__What you should do__:
Repeat, word for word, each of the records shown below, without their pictures.

__Given data__:
________

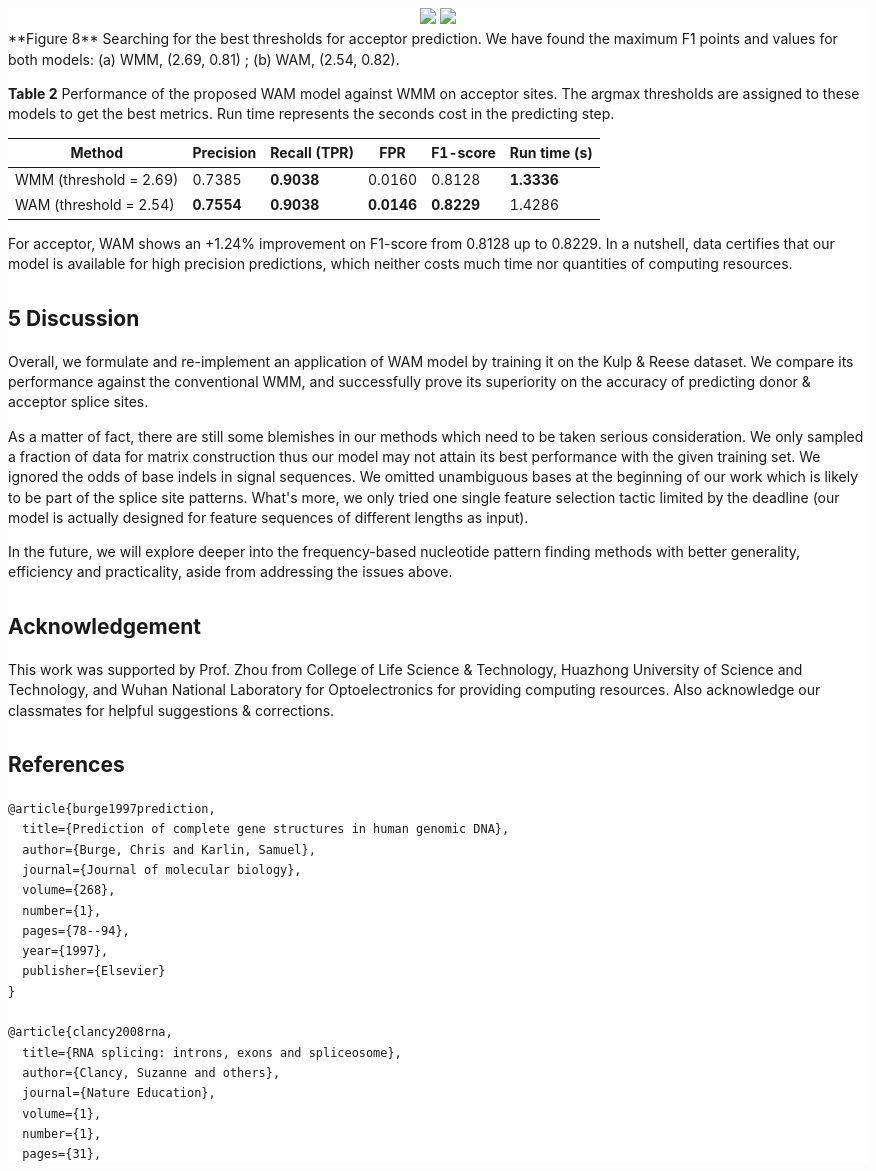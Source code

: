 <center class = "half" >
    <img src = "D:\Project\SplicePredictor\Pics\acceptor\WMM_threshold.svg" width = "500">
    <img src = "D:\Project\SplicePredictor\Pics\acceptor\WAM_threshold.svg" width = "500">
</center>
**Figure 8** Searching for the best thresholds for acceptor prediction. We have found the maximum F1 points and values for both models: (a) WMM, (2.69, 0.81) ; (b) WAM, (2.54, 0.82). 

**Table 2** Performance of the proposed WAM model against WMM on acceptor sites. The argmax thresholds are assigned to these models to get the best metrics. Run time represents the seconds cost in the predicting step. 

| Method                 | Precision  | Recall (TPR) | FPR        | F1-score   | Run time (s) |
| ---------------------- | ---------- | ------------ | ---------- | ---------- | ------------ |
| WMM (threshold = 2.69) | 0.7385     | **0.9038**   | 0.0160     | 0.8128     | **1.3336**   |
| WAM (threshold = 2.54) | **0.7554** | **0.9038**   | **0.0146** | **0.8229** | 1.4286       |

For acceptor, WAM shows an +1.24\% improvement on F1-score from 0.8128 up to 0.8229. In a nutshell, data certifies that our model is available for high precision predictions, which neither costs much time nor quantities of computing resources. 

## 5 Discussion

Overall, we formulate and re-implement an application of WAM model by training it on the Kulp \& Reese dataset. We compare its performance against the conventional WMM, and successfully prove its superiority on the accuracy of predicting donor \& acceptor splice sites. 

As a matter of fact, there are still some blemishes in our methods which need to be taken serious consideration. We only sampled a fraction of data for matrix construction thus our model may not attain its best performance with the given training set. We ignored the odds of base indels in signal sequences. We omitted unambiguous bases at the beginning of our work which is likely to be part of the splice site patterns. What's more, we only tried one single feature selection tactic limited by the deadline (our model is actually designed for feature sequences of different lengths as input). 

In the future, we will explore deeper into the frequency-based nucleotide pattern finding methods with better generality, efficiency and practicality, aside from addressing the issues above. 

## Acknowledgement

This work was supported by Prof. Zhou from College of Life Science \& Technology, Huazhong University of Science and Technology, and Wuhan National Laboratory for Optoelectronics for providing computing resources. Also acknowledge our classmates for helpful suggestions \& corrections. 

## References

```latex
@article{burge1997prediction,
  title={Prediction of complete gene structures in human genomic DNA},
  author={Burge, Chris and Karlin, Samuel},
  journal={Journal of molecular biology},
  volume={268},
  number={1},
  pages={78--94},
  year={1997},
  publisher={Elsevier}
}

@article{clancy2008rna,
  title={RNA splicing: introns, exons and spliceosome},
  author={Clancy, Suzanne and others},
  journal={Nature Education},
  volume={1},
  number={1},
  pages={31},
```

________

__Your solution__:
Source code

: <center class = "half" >
    <img src = "D:\Project\SplicePredictor\Pics\acceptor\WMM_threshold.svg" width = "500">
    <img src = "D:\Project\SplicePredictor\Pics\acceptor\WAM_threshold.svg" width = "500">
</center>
**Figure 8** Searching for the best thresholds for acceptor prediction. We have found the maximum F1 points and values for both models: (a) WMM, (2.69, 0.81) ; (b) WAM, (2.54, 0.82). 

**Table 2** Performance of the proposed WAM model against WMM on acceptor sites. The argmax thresholds are assigned to these models to get the best metrics. Run time represents the seconds cost in the predicting step. 

| Method                 | Precision  | Recall (TPR) | FPR        | F1-score   | Run time (s) |
| ---------------------- | ---------- | ------------ | ---------- | ---------- | ------------ |
| WMM (threshold = 2.69) | 0.7385     | **0.9038**   | 0.0160     | 0.8128     | **1.3336**   |
| WAM (threshold = 2.54) | **0.7554** | **0.9038**   | **0.0146** | **0.8229** | 1.4286       |

For acceptor, WAM shows an +1.24\% improvement on F1-score from 0.8128 up to 0.8229. In a nutshell, data certifies that our model is available for high precision predictions, which neither costs much time nor quantities of computing resources. 

## 5 Discussion

Overall, we formulate and re-implement an application of WAM model by training it on the Kulp \& Reese dataset. We compare its performance against the conventional WMM, and successfully prove its superiority on the accuracy of predicting donor \& acceptor splice sites. 

As a matter of fact, there are still some blemishes in our methods which need to be taken serious consideration. We only sampled a fraction of data for matrix construction thus our model may not attain its best performance with the given training set. We ignored the odds of base indels in signal sequences. We omitted unambiguous bases at the beginning of our work which is likely to be part of the splice site patterns. What's more, we only tried one single feature selection tactic limited by the deadline (our model is actually designed for feature sequences of different lengths as input). 

In the future, we will explore deeper into the frequency-based nucleotide pattern finding methods with better generality, efficiency and practicality, aside from addressing the issues above. 

## Acknowledgement

This work was supported by Prof. Zhou from College of Life Science \& Technology, Huazhong University of Science and Technology, and Wuhan National Laboratory for Optoelectronics for providing computing resources. Also acknowledge our classmates for helpful suggestions \& corrections. 

## References

```latex
@article{burge1997prediction,
  title={Prediction of complete gene structures in human genomic DNA},
  author={Burge, Chris and Karlin, Samuel},
  journal={Journal of molecular biology},
  volume={268},
  number={1},
  pages={78--94},
  year={1997},
  publisher={Elsevier}
}

@article{clancy2008rna,
  title={RNA splicing: introns, exons and spliceosome},
  author={Clancy, Suzanne and others},
  journal={Nature Education},
  volume={1},
  number={1},
  pages={31},
```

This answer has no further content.